To learn more about the data, just type ?dube in the console. We have already renamed the outcome, id, and time variables to y_col, id_col, and time_col, respectively, which is required before passing the dataframe to the DiSCo command. We also need to set the two following parameters:

id_col.target <- 2
t0 <- 2003

which indicate the id of the treated unit and the time period of the intervention, respectively. We can now run the DiSCo command:

df <- copy(dube)
disco <- DiSCo(df, id_col.target, t0, G = 1000, num.cores = 1, permutation = TRUE, CI = TRUE, boots = 1000, graph = TRUE, simplex=TRUE, seed=1, q_max=0.9)

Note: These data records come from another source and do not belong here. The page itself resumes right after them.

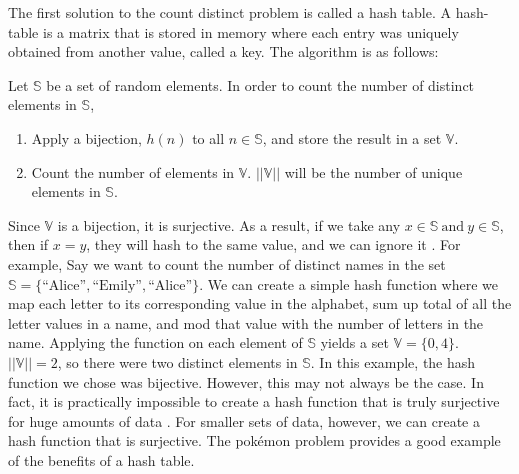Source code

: \documentclass{article}
\begin{document}
\indent The first solution to the count distinct problem is called a hash table. 
A hash-table is a matrix that is stored in memory where each entry was uniquely obtained from another value, called a key. 
The algorithm is as follows:
\begin{center}
Let $\mathbb{S}$ be a set of random elements. In order to count the number of distinct elements in $\mathbb{S}$,
\begin{enumerate}
\item Apply a bijection, $h(n)$ to all $n\in\mathbb{S}$, and store the result in a set $\mathbb{V}$.
\item Count the number of elements in $\mathbb{V}$. $||\mathbb{V}||$ will be the number of unique elements in $\mathbb{S}$.
\end{enumerate}
\end{center}
Since $\mathbb{V}$ is a bijection, it is surjective. 
As a result, if we take any $x\in\mathbb{S}\ \text{and}\ y\in\mathbb{S}$, then if $x = y$, they will hash to the same value, and we can ignore it \cite[p. 6]{Maurer}. 
For example, Say we want to count the number of distinct names in the set $\mathbb{S} = \{\text{``Alice''},\text{``Emily''},\text{``Alice''}\}$. 
We can create a simple hash function where we map each letter to its corresponding value in the alphabet, sum up total of all the letter values in a name, and mod that value with the number of letters in the name. 
Applying the function on each element of $\mathbb{S}$ yields a set $\mathbb{V} = \{0,4\}$. $||\mathbb{V}|| = 2$, so there were two distinct elements in $\mathbb{S}$. In this example, the hash function we chose was bijective.
However, this may not always be the case. In fact, it is practically impossible to create a hash function that is truly surjective for huge amounts of data \cite[p. 6]{Maurer}. 
For smaller sets of data, however, we can create a hash function that is surjective. 
The pok\'emon problem provides a good example of the benefits of a hash table.\\
\end{document}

where we have chosen a grid (G) of 1000 quantiles and opted for parallel computation with 5 cores to speed up the permutation test and confidence intervals (CI is set to TRUE), which we calculate using 1000 resamples (boots). We also set the seed explicitly in the function call, which ensures reproducibility across the parallel cores. We followed the "classical" approach of @abadie2010synthetic by restricting the weights to be between 0 and 1 (simplex=TRUE). Finally, we restricted the data to the 0-90th quantile to account for the fact that the CPS data used in @dube2019minimum is imputed for the top income quantiles (more detail in the section below).

The returned disco object contains a host of information produced by the command. Typing ?DiSCoT in the console pulls up the help files which lay out the precise structure of the returned object. For now, we will just have a look at the top 10 estimated weights,

# retrieve the weights
weights <- disco$weights

# retrieve the control unit IDs 
controls <- disco$control_ids

# store in a dataframe
weights_df <- data.frame(weights = weights, fips = controls)

# merge with state fips codes (built into the maps package)
state.fips <- as.data.table(maps::state.fips)
state.fips <- state.fips[!duplicated(state.fips$abb), c("fips", "abb")]
weights_df <- merge(weights_df, state.fips, by = "fips")

setorder(weights_df, -weights)

print(weights_df[1:10,])

When we ran the DiSCo command, we set permutation to TRUE, which runs the permutation test described in the paper (see ?DiSCo_per for more details). This will allow us to inspect the permutation inference results below. Already, by setting graph to TRUE, the function displayed a plot of the full distribution of permutation tests. The black solid line shows the fit of the "true" synthetic control. The fact that it does not diverge stronger than the other lines in gray after treatment suggests that the treatment had no effect.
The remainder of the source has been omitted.